Une tchagra s’est envolée
Bassam Sassi
A une époque où la mode du respect des religions se résume à conférer une nouvelle vie à la censure, Bassam Sassi livre un beau roman pour rappeler l’existence d’une catégorie d'êtres humains niée par les musulman(e)s fanatiques, celle des Arabes athées. D'une plume douce qui ouvre à l'émotion, c'est la difficulté d'être athée en Tunisie qui est le douloureux sujet de Une tchagra s’est envolée.

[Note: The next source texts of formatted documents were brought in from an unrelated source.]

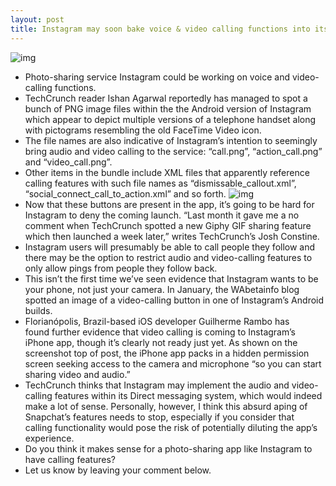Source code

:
 ```yaml
---
layout: post
title: Instagram may soon bake voice & video calling functions into its app that no one asked for
---
```

![img](http://media.idownloadblog.com/wp-content/uploads/2018/03/Instagram-video-calling-permission-screen.png)
* Photo-sharing service Instagram could be working on voice and video-calling functions.
* TechCrunch reader Ishan Agarwal reportedly has managed to spot a bunch of PNG image files within the the Android version of Instagram which appear to depict multiple versions of a telephone handset along with pictograms resembling the old FaceTime Video icon.
* The file names are also indicative of Instagram’s intention to seemingly bring audio and video calling to the service: “call.png”, “action_call.png” and “video_call.png”.
* Other items in the bundle include XML files that apparently reference calling features with such file names as “dismissable_callout.xml”, “social_connect_call_to_action.xml” and so forth.
![img](http://media.idownloadblog.com/wp-content/uploads/2018/03/Instagram-video-calling-icons-001.jpg)
* Now that these buttons are present in the app, it’s going to be hard for Instagram to deny the coming launch. “Last month it gave me a no comment when TechCrunch spotted a new Giphy GIF sharing feature which then launched a week later,” writes TechCrunch’s Josh Constine.
* Instagram users will presumably be able to call people they follow and there may be the option to restrict audio and video-calling features to only allow pings from people they follow back.
* This isn’t the first time we’ve seen evidence that Instagram wants to be your phone, not just your camera. In January, the WAbetainfo blog spotted an image of a video-calling button in one of Instagram’s Android builds.
* Florianópolis, Brazil-based iOS developer Guilherme Rambo has found further evidence that video calling is coming to Instagram’s iPhone app, though it’s clearly not ready just yet. As shown on the screenshot top of post, the iPhone app packs in a hidden permission screen seeking access to the camera and microphone “so you can start sharing video and audio.”
* TechCrunch thinks that Instagram may implement the audio and video-calling features within its Direct messaging system, which would indeed make a lot of sense. Personally, however, I think this absurd aping of Snapchat’s features needs to stop, especially if you consider that calling functionality would pose the risk of potentially diluting the app’s experience.
* Do you think it makes sense for a photo-sharing app like Instagram to have calling features?
* Let us know by leaving your comment below.


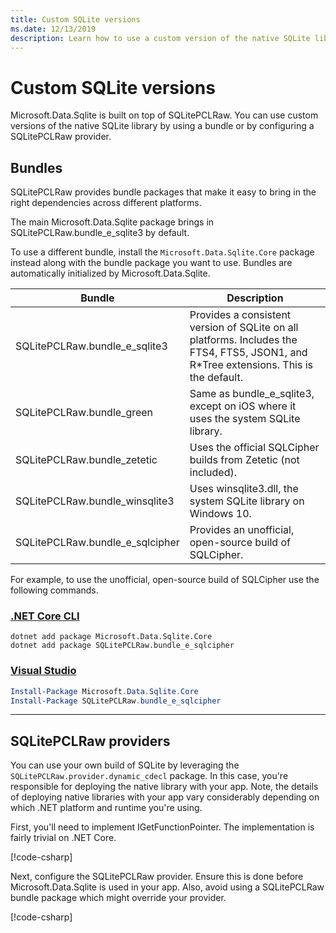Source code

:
 ```yaml
---
title: Custom SQLite versions
ms.date: 12/13/2019
description: Learn how to use a custom version of the native SQLite library.
---
```

# Custom SQLite versions

Microsoft.Data.Sqlite is built on top of SQLitePCLRaw. You can use custom versions of the native SQLite library by using a bundle or by configuring a SQLitePCLRaw provider.

## Bundles

SQLitePCLRaw provides bundle packages that make it easy to bring in the right dependencies across different platforms.

The main Microsoft.Data.Sqlite package brings in SQLitePCLRaw.bundle_e_sqlite3 by default.

To use a different bundle, install the `Microsoft.Data.Sqlite.Core` package instead along with the bundle package you want to use. Bundles are automatically initialized by Microsoft.Data.Sqlite.

| Bundle | Description |
| --- | --- |
| SQLitePCLRaw.bundle_e_sqlite3 | Provides a consistent version of SQLite on all platforms. Includes the FTS4, FTS5, JSON1, and R*Tree extensions. This is the default. |
| SQLitePCLRaw.bundle_green | Same as bundle_e_sqlite3, except on iOS where it uses the system SQLite library. |
| SQLitePCLRaw.bundle_zetetic | Uses the official SQLCipher builds from Zetetic (not included). |
| SQLitePCLRaw.bundle_winsqlite3 | Uses winsqlite3.dll, the system SQLite library on Windows 10. |
| SQLitePCLRaw.bundle_e_sqlcipher | Provides an unofficial, open-source build of SQLCipher. |

For example, to use the unofficial, open-source build of SQLCipher use the following commands.

### [.NET Core CLI](#tab/netcore-cli)

```dotnetcli
dotnet add package Microsoft.Data.Sqlite.Core
dotnet add package SQLitePCLRaw.bundle_e_sqlcipher
```

### [Visual Studio](#tab/visual-studio)

``` PowerShell
Install-Package Microsoft.Data.Sqlite.Core
Install-Package SQLitePCLRaw.bundle_e_sqlcipher
```

---

## SQLitePCLRaw providers

You can use your own build of SQLite by leveraging the `SQLitePCLRaw.provider.dynamic_cdecl` package. In this case, you're responsible for deploying the native library with your app. Note, the details of deploying native libraries with your app vary considerably depending on which .NET platform and runtime you're using.

First, you'll need to implement IGetFunctionPointer. The implementation is fairly trivial on .NET Core.

[!code-csharp[](../../../../samples/snippets/standard/data/sqlite/SystemLibrarySample/Program.cs?name=snippet_NativeLibraryAdapter)]

Next, configure the SQLitePCLRaw provider. Ensure this is done before Microsoft.Data.Sqlite is used in your app. Also, avoid using a SQLitePCLRaw bundle package which might override your provider.

[!code-csharp[](../../../../samples/snippets/standard/data/sqlite/SystemLibrarySample/Program.cs?name=snippet_SetProvider)]
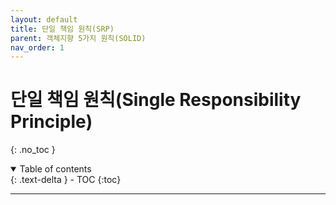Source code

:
 ```yaml
---
layout: default
title: 단일 책임 원칙(SRP)
parent: 객체지향 5가지 원칙(SOLID)
nav_order: 1
---
```

# 단일 책임 원칙(Single Responsibility Principle)

{: .no_toc }
<details open markdown="block">
  <summary>
    Table of contents
  </summary>
  {: .text-delta }
- TOC
{:toc}
</details>

---

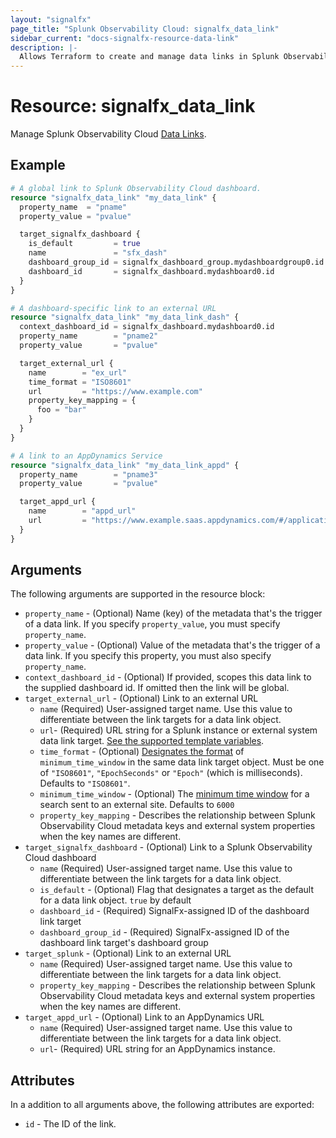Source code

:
 ```yaml
---
layout: "signalfx"
page_title: "Splunk Observability Cloud: signalfx_data_link"
sidebar_current: "docs-signalfx-resource-data-link"
description: |-
  Allows Terraform to create and manage data links in Splunk Observability Cloud
---
```


# Resource: signalfx_data_link

Manage Splunk Observability Cloud [Data Links](https://docs.signalfx.com/en/latest/managing/data-links.html).

## Example

```tf
# A global link to Splunk Observability Cloud dashboard.
resource "signalfx_data_link" "my_data_link" {
  property_name  = "pname"
  property_value = "pvalue"

  target_signalfx_dashboard {
    is_default         = true
    name               = "sfx_dash"
    dashboard_group_id = signalfx_dashboard_group.mydashboardgroup0.id
    dashboard_id       = signalfx_dashboard.mydashboard0.id
  }
}

# A dashboard-specific link to an external URL
resource "signalfx_data_link" "my_data_link_dash" {
  context_dashboard_id = signalfx_dashboard.mydashboard0.id
  property_name        = "pname2"
  property_value       = "pvalue"

  target_external_url {
    name        = "ex_url"
    time_format = "ISO8601"
    url         = "https://www.example.com"
    property_key_mapping = {
      foo = "bar"
    }
  }
}

# A link to an AppDynamics Service
resource "signalfx_data_link" "my_data_link_appd" {
  property_name        = "pname3"
  property_value       = "pvalue"

  target_appd_url {
    name        = "appd_url"
    url         = "https://www.example.saas.appdynamics.com/#/application=1234&component=5678"
  }
}
```

## Arguments

The following arguments are supported in the resource block:

* `property_name` - (Optional) Name (key) of the metadata that's the trigger of a data link. If you specify `property_value`, you must specify `property_name`.
* `property_value` - (Optional) Value of the metadata that's the trigger of a data link. If you specify this property, you must also specify `property_name`.
* `context_dashboard_id` - (Optional) If provided, scopes this data link to the supplied dashboard id. If omitted then the link will be global.
* `target_external_url` - (Optional) Link to an external URL
  * `name` (Required) User-assigned target name. Use this value to differentiate between the link targets for a data link object.
  * `url`- (Required) URL string for a Splunk instance or external system data link target. [See the supported template variables](https://dev.splunk.com/observability/docs/administration/datalinks/).
  * `time_format` - (Optional) [Designates the format](https://dev.splunk.com/observability/docs/administration/datalinks/) of `minimum_time_window` in the same data link target object. Must be one of `"ISO8601"`, `"EpochSeconds"` or `"Epoch"` (which is milliseconds). Defaults to `"ISO8601"`.
  * `minimum_time_window` - (Optional) The [minimum time window](https://dev.splunk.com/observability/docs/administration/datalinks/) for a search sent to an external site. Defaults to `6000`
  * `property_key_mapping` - Describes the relationship between Splunk Observability Cloud metadata keys and external system properties when the key names are different.
* `target_signalfx_dashboard` - (Optional) Link to a Splunk Observability Cloud dashboard
  * `name` (Required) User-assigned target name. Use this value to differentiate between the link targets for a data link object.
  * `is_default` - (Optional) Flag that designates a target as the default for a data link object. `true` by default
  * `dashboard_id` - (Required) SignalFx-assigned ID of the dashboard link target
  * `dashboard_group_id` - (Required) SignalFx-assigned ID of the dashboard link target's dashboard group
* `target_splunk` - (Optional) Link to an external URL
  * `name` (Required) User-assigned target name. Use this value to differentiate between the link targets for a data link object.
  * `property_key_mapping` - Describes the relationship between Splunk Observability Cloud metadata keys and external system properties when the key names are different.
* `target_appd_url` - (Optional) Link to an AppDynamics URL
  * `name` (Required) User-assigned target name. Use this value to differentiate between the link targets for a data link object.
  * `url`- (Required) URL string for an AppDynamics instance.

## Attributes

In a addition to all arguments above, the following attributes are exported:

* `id` - The ID of the link.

Après la confiscation de la révolution tunisienne par les religieux ("Ainsi le terme de révolution est-il mille fois galvaudé. Passer d’un régime dictatorial laïc à un régime dictatorial religieux ne constitue pas une révolution."), un avocat revient en 2015 dans son pays d’enfance pour y défendre son fils. Celui-ci, auteur d'"un blog sur les Arabes athéistes, peuple de l’ombre", y est incarcéré dans des conditions abominables. Plutôt qu'un récit linéaire, Bassam Sassi alterne échanges épistolaires du père et relation, par le fils, de la vie de ce père, de son enfance misérable à sa vie à Tunis dans les années 70. Une tchagra est un passereau qui vit en Afrique et dont le vol est aussi celui qui porte loin les rêves de ce père, jusqu'à la fin très émouvante du roman.
Empreinte de la même humanité que son personnage principal, l'écriture est sans violence ni haine et on est convié à cheminer aux côtés du garçon au fur et à mesure de sa découverte du monde et de ses injustices. De la vie harassante au village à celle frénétique et exaltée de la capitale, le jeune Satisfaction Khalil endure dans sa chair l'injustice faite aux petits et aux faibles.
L'islam agit comme une justification du système de domination en place. La rencontre de la religion n'est donc pas celle d'une acceptation béate pour un garçon songeur dont la curiosité requiert des réponses, mais son athéisme devra demeurer dissimulé : "Les athées vivaient de camouflage, de lente progression, ils lui faisaient songer à de longs phasmes progressant sur la branche d’un arbre millénaire, ils étaient fragiles et insaisissables." Puis viennent les années lumineuses où l'étudiant tunisois découvre le pacifisme de Gandhi, s'enflamme pour le communisme et s'engage pleinement dans ces années où la liberté, le progrès social et la pluralité pouvaient devenir un projet politique. Au contraire, l'islam est un monde figé, totalitaire, solide pilier du patron, du puissant, du policier : "Nous voulions tant qu’un Arabe, un Pakistanais, ou un Indonésien puisse un jour affirmer qu’il est athée sans risquer sa vie.".
En accolant ces deux mots, Arabe et athée, l'auteur brise un verrou fermement rivé sur les consciences. Qu'il s'agisse de musulman(e)s obscurantistes niant leur existence ou d'athées français minimisant leur nombre par ignorance, il est grand temps de reconnaître l'existence d'athées arabes, nord-africains, turcs, perses, etc. aussi bien dans les pays dits musulmans qu'en Europe. Il est bien plus urgent de se préoccuper de leur difficulté à vivre et exprimer leur athéisme que de compatir aux lamentations de quelques fanatiques obsédé(e)s par le port d'un foulard arrogant ou oppresseur à l'école, au travail, dans les sorties scolaires, etc.
La désinvolture avec laquelle l'oxymore de "musulmans athées" est employé dans les médias français est une justification supplémentaire de la nécessité du roman de Bassam Sassi. D'autres tchagras devront encore s'envoler avant que les Arabes athées puissent enfin vivre sereinement leurs convictions.